(Exercise data Opens)

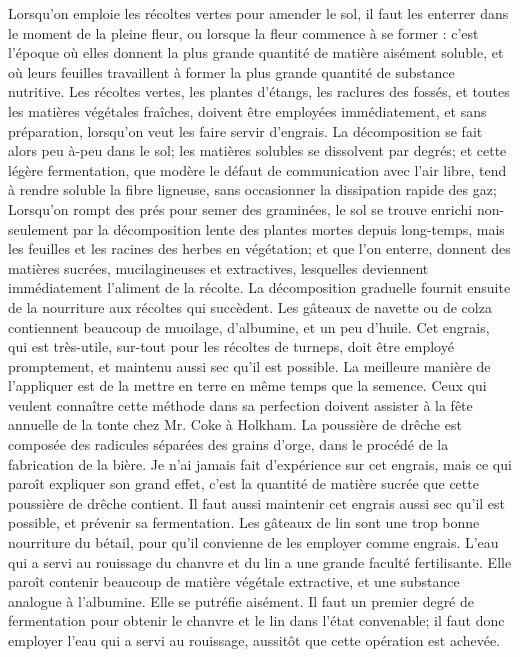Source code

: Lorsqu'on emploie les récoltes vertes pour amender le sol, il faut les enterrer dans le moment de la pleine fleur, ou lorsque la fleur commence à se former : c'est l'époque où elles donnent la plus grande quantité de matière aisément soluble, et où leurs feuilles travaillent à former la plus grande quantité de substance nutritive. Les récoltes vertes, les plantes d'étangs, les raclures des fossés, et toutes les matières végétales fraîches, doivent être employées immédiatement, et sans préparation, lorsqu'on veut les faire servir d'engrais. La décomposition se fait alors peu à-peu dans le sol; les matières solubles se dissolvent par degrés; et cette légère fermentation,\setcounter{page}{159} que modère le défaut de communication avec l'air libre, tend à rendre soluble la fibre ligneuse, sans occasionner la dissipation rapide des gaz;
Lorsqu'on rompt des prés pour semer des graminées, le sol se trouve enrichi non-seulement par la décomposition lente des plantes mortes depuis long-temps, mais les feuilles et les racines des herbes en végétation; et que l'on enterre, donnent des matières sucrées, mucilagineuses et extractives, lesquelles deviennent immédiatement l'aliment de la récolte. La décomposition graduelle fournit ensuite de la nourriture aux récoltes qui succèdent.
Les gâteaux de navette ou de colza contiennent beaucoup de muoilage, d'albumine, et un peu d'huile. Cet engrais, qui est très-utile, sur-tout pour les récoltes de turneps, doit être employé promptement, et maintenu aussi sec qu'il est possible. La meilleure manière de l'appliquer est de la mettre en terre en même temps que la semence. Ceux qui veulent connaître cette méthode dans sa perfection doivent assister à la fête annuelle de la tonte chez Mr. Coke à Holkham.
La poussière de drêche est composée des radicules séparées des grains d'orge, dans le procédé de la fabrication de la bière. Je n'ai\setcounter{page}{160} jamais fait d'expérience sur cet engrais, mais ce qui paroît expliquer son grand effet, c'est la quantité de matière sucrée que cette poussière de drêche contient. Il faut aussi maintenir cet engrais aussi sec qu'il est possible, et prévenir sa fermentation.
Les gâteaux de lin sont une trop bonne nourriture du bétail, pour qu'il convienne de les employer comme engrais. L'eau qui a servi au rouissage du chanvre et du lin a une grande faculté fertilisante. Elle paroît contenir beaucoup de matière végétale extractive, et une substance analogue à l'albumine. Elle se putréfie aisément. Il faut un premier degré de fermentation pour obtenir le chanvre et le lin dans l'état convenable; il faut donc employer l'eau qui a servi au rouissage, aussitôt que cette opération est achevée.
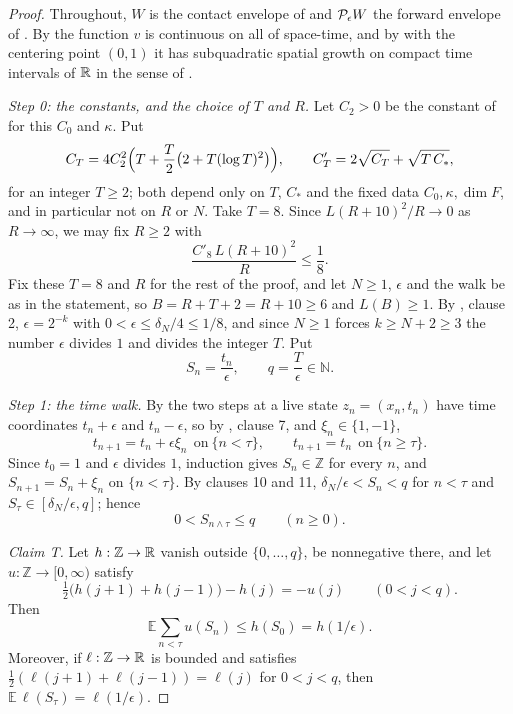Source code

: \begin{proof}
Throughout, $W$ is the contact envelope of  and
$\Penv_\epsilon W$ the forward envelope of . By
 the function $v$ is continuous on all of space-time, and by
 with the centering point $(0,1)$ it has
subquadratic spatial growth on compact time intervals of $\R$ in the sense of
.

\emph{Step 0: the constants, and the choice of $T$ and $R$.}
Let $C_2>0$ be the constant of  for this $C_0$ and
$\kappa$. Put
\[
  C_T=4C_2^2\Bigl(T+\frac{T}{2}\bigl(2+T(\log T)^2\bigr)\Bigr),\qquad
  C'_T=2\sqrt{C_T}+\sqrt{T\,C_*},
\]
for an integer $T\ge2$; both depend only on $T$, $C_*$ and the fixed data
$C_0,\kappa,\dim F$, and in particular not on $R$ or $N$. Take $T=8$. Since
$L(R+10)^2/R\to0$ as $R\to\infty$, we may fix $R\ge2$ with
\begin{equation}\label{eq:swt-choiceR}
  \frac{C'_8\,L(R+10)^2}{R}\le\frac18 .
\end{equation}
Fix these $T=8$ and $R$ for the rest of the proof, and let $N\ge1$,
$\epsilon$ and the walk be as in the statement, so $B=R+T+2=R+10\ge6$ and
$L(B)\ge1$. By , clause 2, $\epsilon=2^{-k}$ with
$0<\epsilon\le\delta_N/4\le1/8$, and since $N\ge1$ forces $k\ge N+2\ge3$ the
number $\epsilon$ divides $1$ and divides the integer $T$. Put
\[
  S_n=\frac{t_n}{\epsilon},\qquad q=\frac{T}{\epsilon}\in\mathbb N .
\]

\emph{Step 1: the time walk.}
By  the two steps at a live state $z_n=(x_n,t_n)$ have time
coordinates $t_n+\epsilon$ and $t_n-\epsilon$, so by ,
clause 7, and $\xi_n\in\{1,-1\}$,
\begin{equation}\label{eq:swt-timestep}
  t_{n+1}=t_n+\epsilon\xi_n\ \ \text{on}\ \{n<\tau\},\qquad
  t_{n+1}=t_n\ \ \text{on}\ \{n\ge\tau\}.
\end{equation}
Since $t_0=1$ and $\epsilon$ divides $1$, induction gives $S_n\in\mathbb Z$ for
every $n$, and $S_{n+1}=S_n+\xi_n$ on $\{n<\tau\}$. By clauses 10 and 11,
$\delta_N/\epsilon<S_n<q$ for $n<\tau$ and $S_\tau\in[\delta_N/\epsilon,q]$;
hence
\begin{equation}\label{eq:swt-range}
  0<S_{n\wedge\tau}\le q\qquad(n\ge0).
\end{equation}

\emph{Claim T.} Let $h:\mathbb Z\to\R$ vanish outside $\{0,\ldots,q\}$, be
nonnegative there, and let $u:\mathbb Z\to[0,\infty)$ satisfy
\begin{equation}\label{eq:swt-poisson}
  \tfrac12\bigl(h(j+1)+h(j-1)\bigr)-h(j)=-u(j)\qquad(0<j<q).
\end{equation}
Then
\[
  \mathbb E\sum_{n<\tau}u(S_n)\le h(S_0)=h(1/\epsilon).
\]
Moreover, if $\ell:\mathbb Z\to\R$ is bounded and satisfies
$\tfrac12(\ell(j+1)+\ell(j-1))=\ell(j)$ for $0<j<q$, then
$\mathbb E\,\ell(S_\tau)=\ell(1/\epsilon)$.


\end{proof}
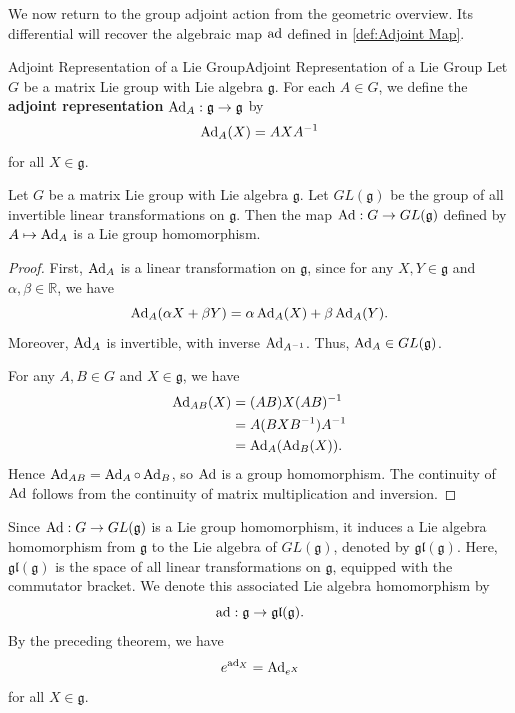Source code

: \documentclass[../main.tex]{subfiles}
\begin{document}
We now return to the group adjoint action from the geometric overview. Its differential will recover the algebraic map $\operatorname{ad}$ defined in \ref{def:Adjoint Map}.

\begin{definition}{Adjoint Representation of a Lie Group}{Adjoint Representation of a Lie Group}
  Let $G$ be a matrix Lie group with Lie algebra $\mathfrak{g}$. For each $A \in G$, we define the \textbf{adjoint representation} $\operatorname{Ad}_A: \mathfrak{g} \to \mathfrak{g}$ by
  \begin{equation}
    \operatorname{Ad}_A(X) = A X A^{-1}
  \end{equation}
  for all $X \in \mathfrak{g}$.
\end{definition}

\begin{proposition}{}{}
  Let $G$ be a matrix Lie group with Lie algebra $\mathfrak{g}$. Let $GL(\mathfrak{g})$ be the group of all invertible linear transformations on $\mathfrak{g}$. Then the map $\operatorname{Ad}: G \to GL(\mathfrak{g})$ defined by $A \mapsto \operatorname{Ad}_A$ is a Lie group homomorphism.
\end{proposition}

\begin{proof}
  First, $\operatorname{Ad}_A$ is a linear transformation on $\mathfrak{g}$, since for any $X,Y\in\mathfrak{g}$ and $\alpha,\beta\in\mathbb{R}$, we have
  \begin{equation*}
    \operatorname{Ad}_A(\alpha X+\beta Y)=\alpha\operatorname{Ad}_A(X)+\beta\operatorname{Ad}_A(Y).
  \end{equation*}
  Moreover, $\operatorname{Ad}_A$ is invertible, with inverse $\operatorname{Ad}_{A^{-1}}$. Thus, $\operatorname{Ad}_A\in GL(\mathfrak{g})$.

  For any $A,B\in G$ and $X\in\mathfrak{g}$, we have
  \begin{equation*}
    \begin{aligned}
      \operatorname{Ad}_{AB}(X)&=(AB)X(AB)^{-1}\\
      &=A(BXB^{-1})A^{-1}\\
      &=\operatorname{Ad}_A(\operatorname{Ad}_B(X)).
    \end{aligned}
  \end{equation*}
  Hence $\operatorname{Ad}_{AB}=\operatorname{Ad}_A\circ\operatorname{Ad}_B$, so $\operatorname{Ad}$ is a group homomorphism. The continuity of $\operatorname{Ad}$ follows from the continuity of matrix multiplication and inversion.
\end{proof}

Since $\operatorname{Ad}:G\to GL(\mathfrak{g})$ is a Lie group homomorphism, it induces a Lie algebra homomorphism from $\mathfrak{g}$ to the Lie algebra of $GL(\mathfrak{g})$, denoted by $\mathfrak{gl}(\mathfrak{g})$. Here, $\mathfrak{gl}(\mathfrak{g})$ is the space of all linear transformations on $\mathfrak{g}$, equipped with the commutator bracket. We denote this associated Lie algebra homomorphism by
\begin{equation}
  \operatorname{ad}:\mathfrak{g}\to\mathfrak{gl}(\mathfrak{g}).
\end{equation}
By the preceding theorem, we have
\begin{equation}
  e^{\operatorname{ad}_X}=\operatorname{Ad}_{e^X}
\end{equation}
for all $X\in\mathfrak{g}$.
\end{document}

(Exercise data Closes)

Some lines in the material contain "faut". Show all of them.

_Exercise answer_.
: Lorsqu'on emploie les récoltes vertes pour amender le sol, il faut les enterrer dans le moment de la pleine fleur, ou lorsque la fleur commence à se former : c'est l'époque où elles donnent la plus grande quantité de matière aisément soluble, et où leurs feuilles travaillent à former la plus grande quantité de substance nutritive. Les récoltes vertes, les plantes d'étangs, les raclures des fossés, et toutes les matières végétales fraîches, doivent être employées immédiatement, et sans préparation, lorsqu'on veut les faire servir d'engrais. La décomposition se fait alors peu à-peu dans le sol; les matières solubles se dissolvent par degrés; et cette légère fermentation,\setcounter{page}{159} que modère le défaut de communication avec l'air libre, tend à rendre soluble la fibre ligneuse, sans occasionner la dissipation rapide des gaz;
La poussière de drêche est composée des radicules séparées des grains d'orge, dans le procédé de la fabrication de la bière. Je n'ai\setcounter{page}{160} jamais fait d'expérience sur cet engrais, mais ce qui paroît expliquer son grand effet, c'est la quantité de matière sucrée que cette poussière de drêche contient. Il faut aussi maintenir cet engrais aussi sec qu'il est possible, et prévenir sa fermentation.
Les gâteaux de lin sont une trop bonne nourriture du bétail, pour qu'il convienne de les employer comme engrais. L'eau qui a servi au rouissage du chanvre et du lin a une grande faculté fertilisante. Elle paroît contenir beaucoup de matière végétale extractive, et une substance analogue à l'albumine. Elle se putréfie aisément. Il faut un premier degré de fermentation pour obtenir le chanvre et le lin dans l'état convenable; il faut donc employer l'eau qui a servi au rouissage, aussitôt que cette opération est achevée.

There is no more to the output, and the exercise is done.